Event Normalization Layer

This page explains how gem converts raw event payloads into typed game events and normalized combat log entries.

Modules covered:

  1. src/gem/game_events.py
  2. src/gem/combatlog.py

Prerequisites:

  1. Bits & Bytes Primer
  2. Stream Layer (stream.py)
  3. Parser Layer (parser.py)
  4. SendTable Layer (sendtable.py)
  5. State Reconstruction Layer (string_table.py + entities.py)
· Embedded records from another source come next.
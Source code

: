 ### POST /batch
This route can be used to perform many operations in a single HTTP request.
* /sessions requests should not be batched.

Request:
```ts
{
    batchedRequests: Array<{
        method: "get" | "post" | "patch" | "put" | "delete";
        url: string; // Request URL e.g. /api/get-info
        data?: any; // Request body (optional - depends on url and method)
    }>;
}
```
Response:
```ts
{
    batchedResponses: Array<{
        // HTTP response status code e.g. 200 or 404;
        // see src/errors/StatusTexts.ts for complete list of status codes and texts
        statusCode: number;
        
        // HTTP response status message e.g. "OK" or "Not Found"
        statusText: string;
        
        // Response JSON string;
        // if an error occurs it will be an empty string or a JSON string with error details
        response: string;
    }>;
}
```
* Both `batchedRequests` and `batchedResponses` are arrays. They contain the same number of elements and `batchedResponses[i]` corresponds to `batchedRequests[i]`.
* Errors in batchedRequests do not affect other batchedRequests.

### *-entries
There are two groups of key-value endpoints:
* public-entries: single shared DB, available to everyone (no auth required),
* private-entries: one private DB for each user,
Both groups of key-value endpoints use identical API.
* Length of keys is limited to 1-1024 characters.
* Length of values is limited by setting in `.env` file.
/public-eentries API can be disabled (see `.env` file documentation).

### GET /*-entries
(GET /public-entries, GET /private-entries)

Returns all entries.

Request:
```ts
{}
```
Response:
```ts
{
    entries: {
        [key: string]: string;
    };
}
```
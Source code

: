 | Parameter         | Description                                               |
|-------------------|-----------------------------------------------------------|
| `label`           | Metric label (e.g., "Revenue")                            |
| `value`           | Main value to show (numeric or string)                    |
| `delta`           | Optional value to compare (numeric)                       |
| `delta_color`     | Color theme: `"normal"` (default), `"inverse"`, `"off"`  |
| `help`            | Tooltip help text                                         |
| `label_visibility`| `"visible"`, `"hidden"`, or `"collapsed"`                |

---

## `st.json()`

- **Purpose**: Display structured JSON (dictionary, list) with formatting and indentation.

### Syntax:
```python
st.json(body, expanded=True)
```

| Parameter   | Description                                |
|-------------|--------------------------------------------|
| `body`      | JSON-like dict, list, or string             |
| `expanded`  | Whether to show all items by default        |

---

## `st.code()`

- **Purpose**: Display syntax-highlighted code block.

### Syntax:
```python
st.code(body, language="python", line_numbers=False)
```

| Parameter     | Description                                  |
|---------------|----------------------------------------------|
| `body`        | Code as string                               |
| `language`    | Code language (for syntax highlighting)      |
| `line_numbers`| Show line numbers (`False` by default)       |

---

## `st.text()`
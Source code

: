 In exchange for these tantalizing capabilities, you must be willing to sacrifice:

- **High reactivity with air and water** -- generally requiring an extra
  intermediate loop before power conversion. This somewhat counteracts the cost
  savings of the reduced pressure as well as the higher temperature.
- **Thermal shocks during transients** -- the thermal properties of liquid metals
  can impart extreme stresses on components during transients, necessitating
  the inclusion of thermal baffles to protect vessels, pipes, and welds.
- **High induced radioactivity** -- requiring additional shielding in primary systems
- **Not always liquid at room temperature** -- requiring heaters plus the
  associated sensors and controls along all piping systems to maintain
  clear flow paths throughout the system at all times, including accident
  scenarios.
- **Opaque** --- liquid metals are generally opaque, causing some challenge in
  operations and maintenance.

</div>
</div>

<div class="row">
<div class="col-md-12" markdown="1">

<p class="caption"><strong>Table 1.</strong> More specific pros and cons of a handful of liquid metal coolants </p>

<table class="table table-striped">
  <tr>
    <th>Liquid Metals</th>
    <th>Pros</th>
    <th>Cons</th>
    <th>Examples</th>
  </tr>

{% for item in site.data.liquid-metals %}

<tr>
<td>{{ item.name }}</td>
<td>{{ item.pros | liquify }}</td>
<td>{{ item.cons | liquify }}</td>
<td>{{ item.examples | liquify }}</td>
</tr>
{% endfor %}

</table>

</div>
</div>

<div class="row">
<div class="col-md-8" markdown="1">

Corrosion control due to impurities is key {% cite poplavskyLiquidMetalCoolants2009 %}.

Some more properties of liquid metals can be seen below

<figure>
Why this is the next layer

After entities/state are reconstructed, parser still needs to handle semantic event channels:

  1. Source1 game events (CMsgSource1LegacyGameEventList + CMsgSource1LegacyGameEvent)
  2. Source2 combat log user messages (CDOTAUserMsg_CombatLogBulkData)
  3. Direct combat/chat inner messages in some streams

This layer turns those channels into stable Python objects/callbacks.

game_events.py: schema-driven typed access

Core constants

ConstantValueMeaning
_TYPE_STRING1Event key is string
_TYPE_FLOAT2Event key is float
_TYPE_LONG3Event key is int32-long
_TYPE_SHORT4Event key is int16
_TYPE_BYTE5Event key is int8
_TYPE_BOOL6Event key is bool
_TYPE_UINT647Event key is uint64

These are used by typed getters (get_string, get_float, get_int32, etc.) to validate field type before returning values.

Main types

TypeRole
GameEventSchemaEvent schema metadata (event_id, name, fields map)
GameEventOne typed event instance with accessor methods
GameEventManagerSchema registry + handler dispatch hub

Event flow

  1. Parser receives event schema list message.
  2. GameEventManager.register_schema(...) stores event id -> schema mapping.
  3. Parser receives raw event instance.
  4. GameEventManager.dispatch(...) looks up schema and builds GameEvent.
  5. Registered handlers for that event name are called.

Why schema registration matters:

  • Raw events store keys as indexed values.
  • Schema converts those positional keys into named, typed fields.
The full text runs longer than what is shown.